Stored data entries
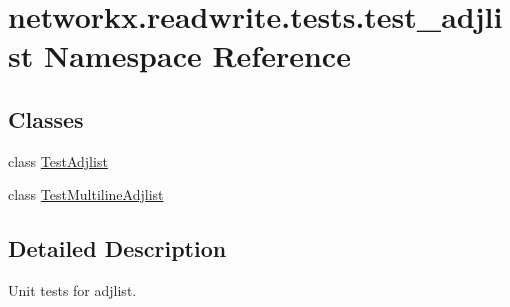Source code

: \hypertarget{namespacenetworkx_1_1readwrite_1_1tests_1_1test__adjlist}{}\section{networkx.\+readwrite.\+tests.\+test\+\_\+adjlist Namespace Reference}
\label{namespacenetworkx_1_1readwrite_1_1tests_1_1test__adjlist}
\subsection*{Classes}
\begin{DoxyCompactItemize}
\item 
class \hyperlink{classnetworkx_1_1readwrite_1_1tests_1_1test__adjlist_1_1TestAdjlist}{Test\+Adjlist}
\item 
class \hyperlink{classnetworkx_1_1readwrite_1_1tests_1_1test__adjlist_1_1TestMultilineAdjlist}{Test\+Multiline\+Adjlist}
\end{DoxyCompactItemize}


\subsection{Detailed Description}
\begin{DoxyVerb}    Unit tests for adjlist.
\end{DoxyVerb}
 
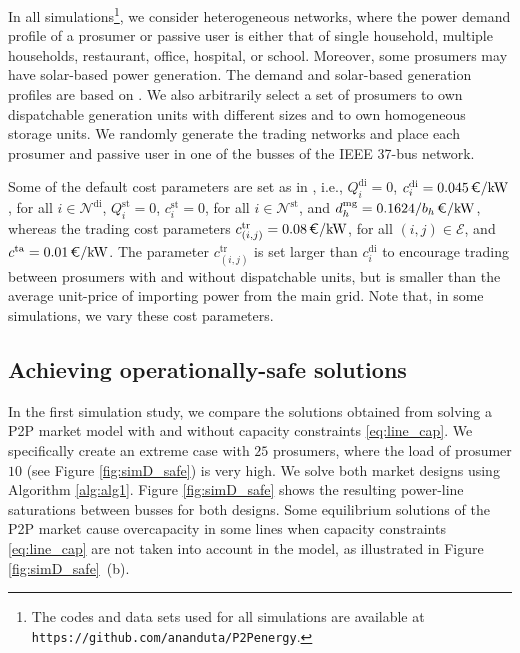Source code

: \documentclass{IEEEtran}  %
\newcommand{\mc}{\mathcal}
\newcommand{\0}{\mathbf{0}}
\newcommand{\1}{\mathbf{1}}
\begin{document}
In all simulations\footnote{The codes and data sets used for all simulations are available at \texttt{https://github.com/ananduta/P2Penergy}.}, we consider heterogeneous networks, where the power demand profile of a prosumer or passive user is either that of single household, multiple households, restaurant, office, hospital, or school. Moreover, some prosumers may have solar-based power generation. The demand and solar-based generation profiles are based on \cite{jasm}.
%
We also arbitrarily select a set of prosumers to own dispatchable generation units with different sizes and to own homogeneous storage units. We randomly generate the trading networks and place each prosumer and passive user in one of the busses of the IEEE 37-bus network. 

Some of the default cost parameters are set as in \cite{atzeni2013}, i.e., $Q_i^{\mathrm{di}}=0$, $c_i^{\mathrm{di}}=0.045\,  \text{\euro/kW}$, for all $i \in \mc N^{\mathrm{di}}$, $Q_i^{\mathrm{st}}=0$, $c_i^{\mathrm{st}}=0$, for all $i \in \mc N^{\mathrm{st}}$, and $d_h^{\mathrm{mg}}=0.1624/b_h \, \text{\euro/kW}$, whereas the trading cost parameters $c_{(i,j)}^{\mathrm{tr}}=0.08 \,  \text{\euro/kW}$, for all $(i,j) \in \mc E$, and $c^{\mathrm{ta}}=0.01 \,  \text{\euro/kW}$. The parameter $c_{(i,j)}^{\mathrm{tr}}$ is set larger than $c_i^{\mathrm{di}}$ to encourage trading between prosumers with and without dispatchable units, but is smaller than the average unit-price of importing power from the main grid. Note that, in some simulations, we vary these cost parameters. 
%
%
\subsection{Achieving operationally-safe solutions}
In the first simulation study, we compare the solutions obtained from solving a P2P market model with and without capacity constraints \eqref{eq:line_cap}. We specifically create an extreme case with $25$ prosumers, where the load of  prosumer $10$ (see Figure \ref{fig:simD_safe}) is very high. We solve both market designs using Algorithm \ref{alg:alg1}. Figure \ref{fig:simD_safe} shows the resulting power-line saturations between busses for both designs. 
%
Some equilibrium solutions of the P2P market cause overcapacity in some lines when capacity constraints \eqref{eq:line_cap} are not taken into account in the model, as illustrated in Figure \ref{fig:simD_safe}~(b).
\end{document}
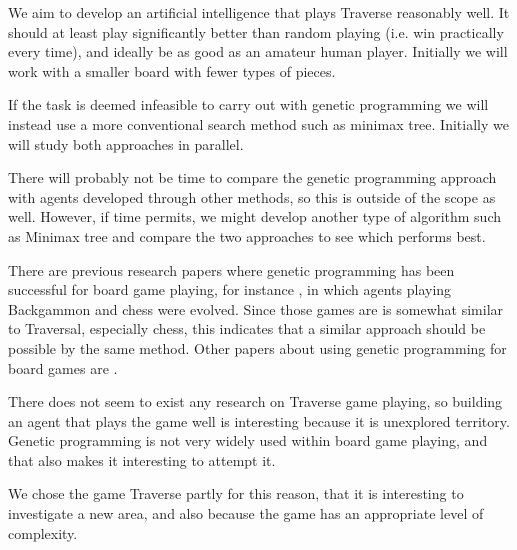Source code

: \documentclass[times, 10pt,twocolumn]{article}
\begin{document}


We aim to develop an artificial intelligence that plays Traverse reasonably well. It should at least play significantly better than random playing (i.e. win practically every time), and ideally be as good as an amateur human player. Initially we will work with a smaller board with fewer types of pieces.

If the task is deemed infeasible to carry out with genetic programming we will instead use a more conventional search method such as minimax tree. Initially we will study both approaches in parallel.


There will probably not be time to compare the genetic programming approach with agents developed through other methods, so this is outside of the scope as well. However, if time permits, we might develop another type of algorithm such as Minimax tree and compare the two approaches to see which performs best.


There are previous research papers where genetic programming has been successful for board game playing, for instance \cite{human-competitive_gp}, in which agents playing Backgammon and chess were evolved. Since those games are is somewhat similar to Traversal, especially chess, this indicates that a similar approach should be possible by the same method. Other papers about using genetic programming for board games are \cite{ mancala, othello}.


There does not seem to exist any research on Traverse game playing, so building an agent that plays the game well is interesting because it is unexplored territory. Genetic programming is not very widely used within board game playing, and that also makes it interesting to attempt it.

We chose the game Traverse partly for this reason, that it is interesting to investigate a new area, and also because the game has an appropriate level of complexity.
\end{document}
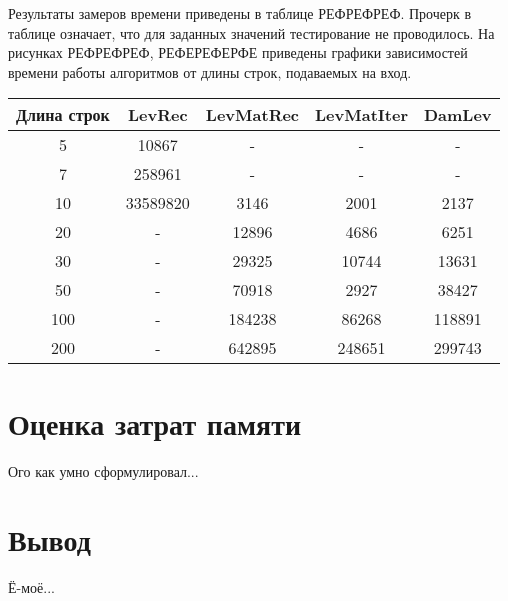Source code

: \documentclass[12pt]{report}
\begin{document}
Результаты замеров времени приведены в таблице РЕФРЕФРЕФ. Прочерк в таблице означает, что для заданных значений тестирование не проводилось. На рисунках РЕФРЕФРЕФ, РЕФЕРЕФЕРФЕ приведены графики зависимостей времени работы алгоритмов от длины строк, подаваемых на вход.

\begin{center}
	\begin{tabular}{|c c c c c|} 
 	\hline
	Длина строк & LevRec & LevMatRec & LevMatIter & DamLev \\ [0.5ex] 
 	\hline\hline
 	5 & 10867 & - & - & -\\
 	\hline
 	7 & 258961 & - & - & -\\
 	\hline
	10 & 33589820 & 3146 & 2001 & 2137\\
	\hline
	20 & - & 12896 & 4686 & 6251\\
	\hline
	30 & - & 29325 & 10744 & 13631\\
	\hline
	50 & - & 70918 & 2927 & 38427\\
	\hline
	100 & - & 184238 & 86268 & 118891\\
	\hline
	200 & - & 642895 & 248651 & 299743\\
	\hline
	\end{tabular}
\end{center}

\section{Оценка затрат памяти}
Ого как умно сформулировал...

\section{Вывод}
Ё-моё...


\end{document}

__Directions for this task__:
Your answer should be a single number: how many lines in the preceding entries contain "begin".

__Task response__:
7